Abstract 10424: Prospective Motion Correction for Intra-cardiac MRI Using a Tetrahedron-shaped Array of MR-tracking Coils
Introduction: We previously showed that Intra-cardiac MRI (ICMRI) probes, providing superior signal-to-noise, can guide electrophysiology radiofrequency ablations. However, since both the heart and the coil move, blurring and image distortions may occur. We hypothesized that these motion artifacts can be corrected with prospective motion correction using MR-tracking coils on an ICMRI catheter.

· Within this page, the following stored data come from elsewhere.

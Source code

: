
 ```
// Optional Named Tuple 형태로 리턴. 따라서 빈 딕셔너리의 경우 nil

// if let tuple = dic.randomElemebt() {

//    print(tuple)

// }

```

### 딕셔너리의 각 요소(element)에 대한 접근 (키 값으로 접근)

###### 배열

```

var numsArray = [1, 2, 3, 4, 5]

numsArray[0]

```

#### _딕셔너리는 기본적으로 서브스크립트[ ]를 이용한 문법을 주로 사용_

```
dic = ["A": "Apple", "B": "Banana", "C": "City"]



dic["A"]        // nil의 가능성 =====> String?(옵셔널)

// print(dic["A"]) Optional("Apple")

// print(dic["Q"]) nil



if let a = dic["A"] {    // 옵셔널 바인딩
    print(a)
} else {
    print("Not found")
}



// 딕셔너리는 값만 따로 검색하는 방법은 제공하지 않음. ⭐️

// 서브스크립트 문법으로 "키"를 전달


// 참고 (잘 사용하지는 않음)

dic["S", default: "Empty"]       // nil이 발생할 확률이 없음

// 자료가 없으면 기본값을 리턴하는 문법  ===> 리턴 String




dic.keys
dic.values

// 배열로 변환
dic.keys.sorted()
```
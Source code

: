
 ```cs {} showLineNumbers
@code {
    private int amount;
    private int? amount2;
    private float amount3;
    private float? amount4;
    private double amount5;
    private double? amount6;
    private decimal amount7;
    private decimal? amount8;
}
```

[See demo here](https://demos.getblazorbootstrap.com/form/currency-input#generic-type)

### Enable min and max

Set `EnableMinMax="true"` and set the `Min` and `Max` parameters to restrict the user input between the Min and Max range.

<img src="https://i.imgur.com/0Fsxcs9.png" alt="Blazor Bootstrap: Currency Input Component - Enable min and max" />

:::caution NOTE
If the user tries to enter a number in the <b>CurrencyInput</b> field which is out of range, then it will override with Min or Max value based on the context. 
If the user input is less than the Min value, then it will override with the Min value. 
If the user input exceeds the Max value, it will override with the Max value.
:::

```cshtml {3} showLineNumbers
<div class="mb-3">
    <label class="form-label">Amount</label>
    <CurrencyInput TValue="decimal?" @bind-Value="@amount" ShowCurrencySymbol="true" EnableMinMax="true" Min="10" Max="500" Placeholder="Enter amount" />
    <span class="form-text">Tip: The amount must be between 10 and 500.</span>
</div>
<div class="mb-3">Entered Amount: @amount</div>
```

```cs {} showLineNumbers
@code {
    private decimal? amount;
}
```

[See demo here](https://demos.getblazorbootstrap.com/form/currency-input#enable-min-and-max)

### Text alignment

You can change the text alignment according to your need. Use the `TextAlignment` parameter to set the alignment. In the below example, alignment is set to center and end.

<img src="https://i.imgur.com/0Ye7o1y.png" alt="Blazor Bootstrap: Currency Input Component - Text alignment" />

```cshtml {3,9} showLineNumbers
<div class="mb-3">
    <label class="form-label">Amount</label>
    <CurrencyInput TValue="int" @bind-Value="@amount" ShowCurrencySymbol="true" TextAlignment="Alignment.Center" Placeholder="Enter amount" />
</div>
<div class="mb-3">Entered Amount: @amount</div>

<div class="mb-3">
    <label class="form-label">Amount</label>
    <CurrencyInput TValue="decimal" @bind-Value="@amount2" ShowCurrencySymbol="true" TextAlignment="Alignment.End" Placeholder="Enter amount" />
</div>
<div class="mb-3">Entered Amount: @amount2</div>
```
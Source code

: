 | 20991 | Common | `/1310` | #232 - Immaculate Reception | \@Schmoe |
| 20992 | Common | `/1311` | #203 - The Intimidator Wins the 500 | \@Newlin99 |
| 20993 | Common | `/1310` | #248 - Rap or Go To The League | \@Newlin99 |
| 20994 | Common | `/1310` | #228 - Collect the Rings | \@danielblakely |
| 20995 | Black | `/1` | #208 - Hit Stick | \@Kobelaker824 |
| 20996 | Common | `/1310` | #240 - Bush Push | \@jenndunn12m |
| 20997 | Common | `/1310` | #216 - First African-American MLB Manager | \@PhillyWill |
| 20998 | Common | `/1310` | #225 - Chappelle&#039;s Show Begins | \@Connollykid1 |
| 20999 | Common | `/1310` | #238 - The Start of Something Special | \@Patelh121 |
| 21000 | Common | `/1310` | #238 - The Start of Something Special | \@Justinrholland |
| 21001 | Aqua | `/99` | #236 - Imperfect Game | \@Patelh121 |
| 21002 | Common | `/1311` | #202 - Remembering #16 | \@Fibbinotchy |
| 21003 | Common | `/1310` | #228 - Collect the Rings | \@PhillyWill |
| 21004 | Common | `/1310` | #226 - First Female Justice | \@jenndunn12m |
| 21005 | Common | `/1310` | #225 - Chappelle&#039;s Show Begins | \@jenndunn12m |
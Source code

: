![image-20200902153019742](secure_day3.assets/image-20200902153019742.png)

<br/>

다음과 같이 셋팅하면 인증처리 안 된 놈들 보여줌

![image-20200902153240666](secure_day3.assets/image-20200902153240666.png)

Methods: A nylon mesh, carrying an imaging coil and 4 tracking coils, was mounted on a 9 fr sheath (Fig.1a). When the mesh is expanded (Fig1b), the 4 tracking coils (circles) achieve a Tetrahedron shape and the imaging coil reaches 3 cm diameter, suitable for pulmonary vein imaging. By capturing the 3D position of each tracking coil, six-degrees-of-freedom motion could be delineated at 30Hz. A segmented gradient-echo sequence was modified to allow for prospective correction of each imaging segment, using the tracking data, so that the entire image was acquired in a static frame of reference. Four ex-vivo swine hearts were imaged during 10mm translational (in-plane and through-plane) and 5° rotational motion, simulating respiratory and cardiac motion. A surface coil moving with the device was also used in these experiments.
Results: Compare 0.6*0.6mm2 images taken (1c) without motion, (1d) with translational+rotational motion, but without correction, and (1e) with motion and with correction. Motion correction restored moving image quality (IQ) to approximately the non-moving IQ; the 1D correlation along the red line between moving+corrected and static is 0.97, vs. only 0.87 between moving+uncorrected and static. The largest improvement was observed during through-plane motion.
Conclusion: Prospective motion correction using Tetrahedron-shaped tracking coils effectively removes motion artifacts from high-resolution MR imaging performed during large-amplitude intra-cardiac motion, while the expandable array allows for vascular deployment into the heart.
- © 2010 by American Heart Association, Inc.